* _Work to be completed_
All of the records should be given back exactly and in full.

*** Block opens ***

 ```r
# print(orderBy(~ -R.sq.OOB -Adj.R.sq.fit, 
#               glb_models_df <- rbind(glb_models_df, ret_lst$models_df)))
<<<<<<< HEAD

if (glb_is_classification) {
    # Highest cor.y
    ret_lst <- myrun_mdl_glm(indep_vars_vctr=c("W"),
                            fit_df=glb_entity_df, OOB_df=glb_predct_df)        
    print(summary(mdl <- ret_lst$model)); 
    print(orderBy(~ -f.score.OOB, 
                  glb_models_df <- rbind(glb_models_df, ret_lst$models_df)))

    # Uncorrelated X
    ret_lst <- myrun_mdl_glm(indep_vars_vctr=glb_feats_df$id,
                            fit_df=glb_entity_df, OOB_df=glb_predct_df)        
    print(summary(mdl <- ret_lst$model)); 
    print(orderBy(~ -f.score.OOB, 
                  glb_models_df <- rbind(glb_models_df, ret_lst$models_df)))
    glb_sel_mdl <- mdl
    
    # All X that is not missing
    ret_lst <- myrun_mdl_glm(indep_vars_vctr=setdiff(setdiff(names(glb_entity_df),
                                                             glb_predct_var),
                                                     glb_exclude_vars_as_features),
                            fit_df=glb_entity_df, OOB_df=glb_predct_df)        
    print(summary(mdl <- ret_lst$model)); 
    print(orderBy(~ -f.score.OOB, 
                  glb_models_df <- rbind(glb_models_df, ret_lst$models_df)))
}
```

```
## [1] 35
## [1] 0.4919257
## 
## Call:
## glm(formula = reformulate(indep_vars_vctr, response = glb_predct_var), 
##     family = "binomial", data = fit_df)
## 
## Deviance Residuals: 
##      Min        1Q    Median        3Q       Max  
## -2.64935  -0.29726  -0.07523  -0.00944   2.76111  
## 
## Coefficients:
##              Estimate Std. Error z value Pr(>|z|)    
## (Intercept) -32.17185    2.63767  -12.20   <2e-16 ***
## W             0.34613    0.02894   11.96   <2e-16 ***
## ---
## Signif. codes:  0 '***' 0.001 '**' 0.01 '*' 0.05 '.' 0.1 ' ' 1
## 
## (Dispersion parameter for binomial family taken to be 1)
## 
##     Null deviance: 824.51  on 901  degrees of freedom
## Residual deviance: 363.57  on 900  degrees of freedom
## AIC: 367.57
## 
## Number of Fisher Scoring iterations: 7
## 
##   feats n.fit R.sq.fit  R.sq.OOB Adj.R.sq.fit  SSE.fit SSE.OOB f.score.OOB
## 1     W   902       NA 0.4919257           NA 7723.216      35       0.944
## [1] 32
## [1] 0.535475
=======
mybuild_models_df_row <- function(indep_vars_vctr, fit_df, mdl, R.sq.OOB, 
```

*** Block closes ***

* _Exercise output_
 ```r
# print(orderBy(~ -R.sq.OOB -Adj.R.sq.fit, 
#               glb_models_df <- rbind(glb_models_df, ret_lst$models_df)))
<<<<<<< HEAD

if (glb_is_classification) {
    # Highest cor.y
    ret_lst <- myrun_mdl_glm(indep_vars_vctr=c("W"),
                            fit_df=glb_entity_df, OOB_df=glb_predct_df)        
    print(summary(mdl <- ret_lst$model)); 
    print(orderBy(~ -f.score.OOB, 
                  glb_models_df <- rbind(glb_models_df, ret_lst$models_df)))

    # Uncorrelated X
    ret_lst <- myrun_mdl_glm(indep_vars_vctr=glb_feats_df$id,
                            fit_df=glb_entity_df, OOB_df=glb_predct_df)        
    print(summary(mdl <- ret_lst$model)); 
    print(orderBy(~ -f.score.OOB, 
                  glb_models_df <- rbind(glb_models_df, ret_lst$models_df)))
    glb_sel_mdl <- mdl
    
    # All X that is not missing
    ret_lst <- myrun_mdl_glm(indep_vars_vctr=setdiff(setdiff(names(glb_entity_df),
                                                             glb_predct_var),
                                                     glb_exclude_vars_as_features),
                            fit_df=glb_entity_df, OOB_df=glb_predct_df)        
    print(summary(mdl <- ret_lst$model)); 
    print(orderBy(~ -f.score.OOB, 
                  glb_models_df <- rbind(glb_models_df, ret_lst$models_df)))
}
```

```
## [1] 35
## [1] 0.4919257
## 
## Call:
## glm(formula = reformulate(indep_vars_vctr, response = glb_predct_var), 
##     family = "binomial", data = fit_df)
## 
## Deviance Residuals: 
##      Min        1Q    Median        3Q       Max  
## -2.64935  -0.29726  -0.07523  -0.00944   2.76111  
## 
## Coefficients:
##              Estimate Std. Error z value Pr(>|z|)    
## (Intercept) -32.17185    2.63767  -12.20   <2e-16 ***
## W             0.34613    0.02894   11.96   <2e-16 ***
## ---
## Signif. codes:  0 '***' 0.001 '**' 0.01 '*' 0.05 '.' 0.1 ' ' 1
## 
## (Dispersion parameter for binomial family taken to be 1)
## 
##     Null deviance: 824.51  on 901  degrees of freedom
## Residual deviance: 363.57  on 900  degrees of freedom
## AIC: 367.57
## 
## Number of Fisher Scoring iterations: 7
## 
##   feats n.fit R.sq.fit  R.sq.OOB Adj.R.sq.fit  SSE.fit SSE.OOB f.score.OOB
## 1     W   902       NA 0.4919257           NA 7723.216      35       0.944
## [1] 32
## [1] 0.535475
=======
mybuild_models_df_row <- function(indep_vars_vctr, fit_df, mdl, R.sq.OOB, 
```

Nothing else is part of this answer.